During his MChem (Industry) project in Professor O’Connor’s lab, York undergraduate Khoa Chung made important contributions to the work by performing a semi-synthetic study that directly contributed to the identification of the missing enzymes. Key intermediates were synthesised and then tested as substrates for the candidate missing enzymes, demonstrating that they functioned in the expected way.
"Coming to the John Innes Centre, I did not know what to expect, as it is a plant-based research institute – I was initially sceptical about how I could contribute with my chemical background. However, I quickly came to learn that the underpinning theme within Sarah’s group is its interdisciplinary nature; I believe it is this collaborative and multi-faceted approach which enabled completion of the vinblastine biosynthesis.”

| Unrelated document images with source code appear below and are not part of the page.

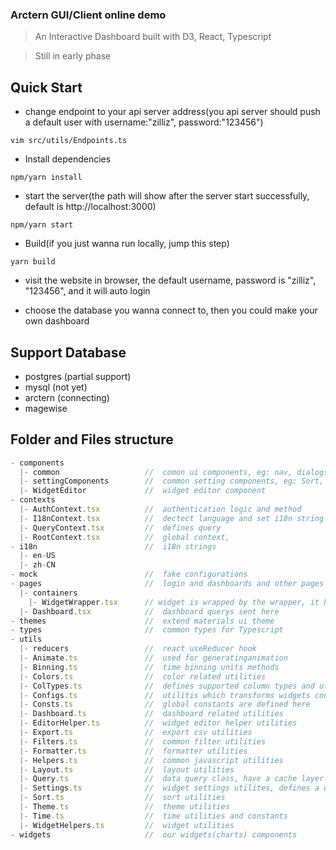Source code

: ### Arctern GUI/Client online demo
> An Interactive Dashboard built with D3, React, Typescript

> Still in early phase
## Quick Start
* change endpoint to your api server address(you api server should push a default user with username:"zilliz", password:"123456")
```
vim src/utils/Endpoints.ts
```
* Install dependencies
```
npm/yarn install
```

* start the server(the path will show after the server start successfully, default is http://localhost:3000)
```
npm/yarn start
```

* Build(if you just wanna run locally, jump this step)
```
yarn build
```

* visit the website in browser, the default username, password is "zilliz", "123456", and it will auto login

* choose the database you wanna connect to, then you could make your own dashboard

## Support Database
* postgres (partial support)
* mysql (not yet)
* arctern (connecting)
* magewise

## Folder and Files structure
```js
- components
  |- common                   //  comon ui components, eg: nav, dialogs...
  |- settingComponents        //  common setting components, eg: Sort, Ruler, limit
  |- WidgetEditor             //  widget editor component
- contexts
  |- AuthContext.tsx          //  authentication logic and method
  |- I18nContext.tsx          //  dectect language and set i18n string
  |- QueryContext.tsx         //  defines query
  |- RootContext.tsx          //  global context, 
- i18n                        //  i18n strings
  |- en-US
  |- zh-CN
- mock                        //  fake configurations
- pages                       //  login and dashboards and other pages
  |- containers
    |- WidgetWrapper.tsx      // widget is wrapped by the wrapper, it handles query and data for widget editor
  |- Dashboard.tsx            //  dashboard querys sent here
- themes                      //  extend materials ui theme 
- types                       //  common types for Typescript
- utils
  |- reducers                 //  react useReducer hook
  |- Animate.ts               //  used for generatinganimation 
  |- Binning.ts               //  time binning units methods
  |- Colors.ts                //  color related utilities
  |- ColTypes.ts              //  defines supported column types and utilities
  |- Configs.ts               //  utilitis which transforms widgets configs to crossfilter sqls
  |- Consts.ts                //  global constants are defined here
  |- Dashboard.ts             //  dashboard related utilities
  |- EditorHelper.ts          //  widget editor helper utilities
  |- Export.ts                //  export csv utilities
  |- Filters.ts               //  common filter utilities
  |- Formatter.ts             //  formatter utilities
  |- Helpers.ts               //  common javascript utilities
  |- Layout.ts                //  layout utilities
  |- Query.ts                 //  data query class, have a cache layer
  |- Settings.ts              //  widget settings utilites, defines a widget setting builder
  |- Sort.ts                  //  sort utilities
  |- Theme.ts                 //  theme utilities
  |- Time.ts                  //  time utilities and constants
  |- WidgetHelpers.ts         //  widget utilities 
- widgets                     //  our widgets(charts) components
```

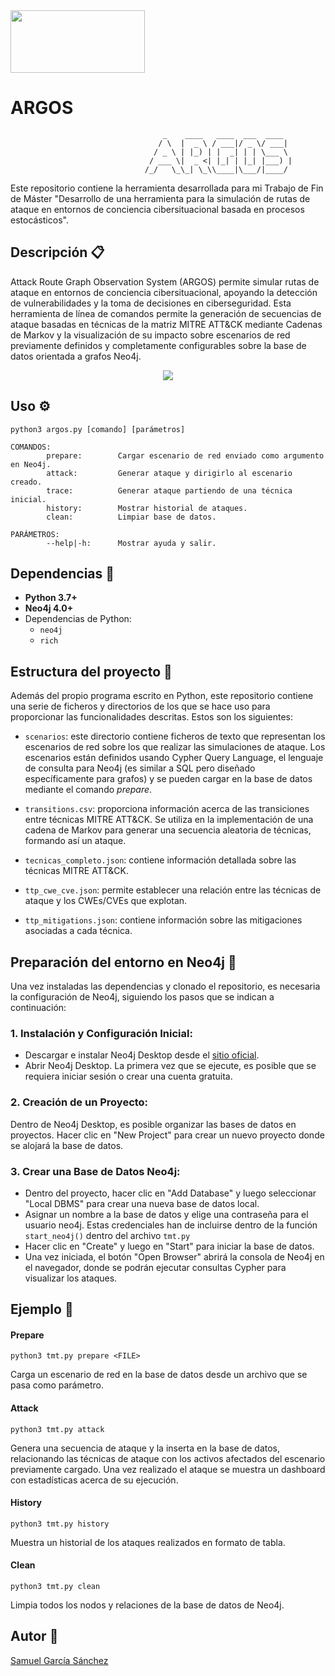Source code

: <img src="https://user-images.githubusercontent.com/78796980/168422761-4be1d1b5-c065-4f44-86d7-44d346971897.png" width="215" height="100">


# ARGOS

                                      _    ____   ____  ___  ____
                                     / \  |  _ \ / ___|/ _ \/ ___|
                                    / _ \ | |_) | |  _| | | \___ \
                                   / ___ \|  _ <| |_| | |_| |___) |
                                  /_/   \_\_| \_\\____|\___/|____/


Este repositorio contiene la herramienta desarrollada para mi Trabajo de Fin de Máster "Desarrollo de una herramienta para la simulación de rutas de ataque en entornos de conciencia cibersituacional basada en procesos estocásticos".


## Descripción :clipboard:
Attack Route Graph Observation System (ARGOS) permite simular rutas de ataque en entornos de conciencia cibersituacional, apoyando la detección de vulnerabilidades y la toma de decisiones en ciberseguridad. Esta herramienta de línea de comandos permite la generación de secuencias de ataque basadas en técnicas de la matriz MITRE ATT&CK mediante Cadenas de Markov y la visualización de su impacto sobre escenarios de red previamente definidos y completamente configurables sobre la base de datos orientada a grafos Neo4j.

<p align="center">
  <img src="https://github.com/user-attachments/assets/710bcfae-f648-4ab4-a7af-af877c413d3c"/>
</p>

## Uso :gear:

```
python3 argos.py [comando] [parámetros]

COMANDOS:
        prepare:        Cargar escenario de red enviado como argumento en Neo4j.
        attack:         Generar ataque y dirigirlo al escenario creado.
        trace:          Generar ataque partiendo de una técnica inicial.
        history:        Mostrar historial de ataques.
        clean:          Limpiar base de datos.

PARÁMETROS:
        --help|-h:      Mostrar ayuda y salir.
```

## Dependencias :bookmark:
- **Python 3.7+**
- **Neo4j 4.0+**
- Dependencias de Python:
  - `neo4j`
  - `rich`

## Estructura del proyecto :open_file_folder:

Además del propio programa escrito en Python, este repositorio contiene una serie de ficheros y directorios de los que se hace uso para proporcionar las funcionalidades descritas. Estos son los siguientes:

- `scenarios`: este directorio contiene ficheros de texto que representan los escenarios de red sobre los que realizar las simulaciones de ataque. Los escenarios están definidos usando Cypher Query Language, el lenguaje de consulta para Neo4j (es similar a SQL pero diseñado específicamente para grafos) y se pueden cargar en la base de datos mediante el comando *prepare*.
  
- `transitions.csv`: proporciona información acerca de las transiciones entre técnicas MITRE ATT&CK. Se utiliza en la implementación de una cadena de Markov para generar una secuencia aleatoria de técnicas, formando así un ataque.
  
- `tecnicas_completo.json`: contiene información detallada sobre las técnicas MITRE ATT&CK.

- `ttp_cwe_cve.json`: permite establecer una relación entre las técnicas de ataque y los CWEs/CVEs que explotan.
  
- `ttp_mitigations.json`: contiene información sobre las mitigaciones asociadas a cada técnica.

## Preparación del entorno en Neo4j :wrench:
Una vez instaladas las dependencias y clonado el repositorio, es necesaria la configuración de Neo4j, siguiendo los pasos que se indican a continuación:

### 1. Instalación y Configuración Inicial:

- Descargar e instalar Neo4j Desktop desde el [sitio oficial](https://neo4j.com/download/).
- Abrir Neo4j Desktop. La primera vez que se ejecute, es posible que se requiera iniciar sesión o crear una cuenta gratuita.

### 2. Creación de un Proyecto:

Dentro de Neo4j Desktop, es posible organizar las bases de datos en proyectos. Hacer clic en "New Project" para crear un nuevo proyecto donde se alojará la base de datos.

### 3. Crear una Base de Datos Neo4j:

- Dentro del proyecto, hacer clic en "Add Database" y luego seleccionar "Local DBMS" para crear una nueva base de datos local.
- Asignar un nombre a la base de datos y elige una contraseña para el usuario neo4j. Estas credenciales han de incluirse dentro de la función `start_neo4j()` dentro del archivo `tmt.py`
- Hacer clic en "Create" y luego en "Start" para iniciar la base de datos.
- Una vez iniciada, el botón "Open Browser" abrirá la consola de Neo4j en el navegador, donde se podrán ejecutar consultas Cypher para visualizar los ataques.

## Ejemplo 🚀

#### Prepare
`python3 tmt.py prepare <FILE>`

Carga un escenario de red en la base de datos desde un archivo que se pasa como parámetro.

#### Attack
`python3 tmt.py attack`

Genera una secuencia de ataque y la inserta en la base de datos, relacionando las técnicas de ataque con los activos afectados del escenario previamente cargado. Una vez realizado el ataque se muestra un dashboard con estadísticas acerca de su ejecución.

#### History
`python3 tmt.py history`

Muestra un historial de los ataques realizados en formato de tabla.

#### Clean
`python3 tmt.py clean`

Limpia todos los nodos y relaciones de la base de datos de Neo4j.


## Autor :art:
[Samuel García Sánchez](https://github.com/samugs13)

On first arriving for his placement at the John Innes Centre, Khoa was mentored in Professor O’Connor’s team by senior post-doc Jakob Franke. He then moved on to take up a independent academic position and it was Khoa’s job to complete the synthetic work.
Reflecting on the project, Professor O’Connor said:
“The compounds that Khoa made were absolutely essential for testing of the enzymes and understanding the reactivity of these unusual compounds. The whole team is very grateful that we had Khoa in the lab at exactly the right time!”
The more detailed understanding of the biosynthesis achieved by the team of researchers should ultimately allow vinblastine to be more easily produced in greater quantities by engineering the genes into convenient hosts such as yeast.
The research is published in Science.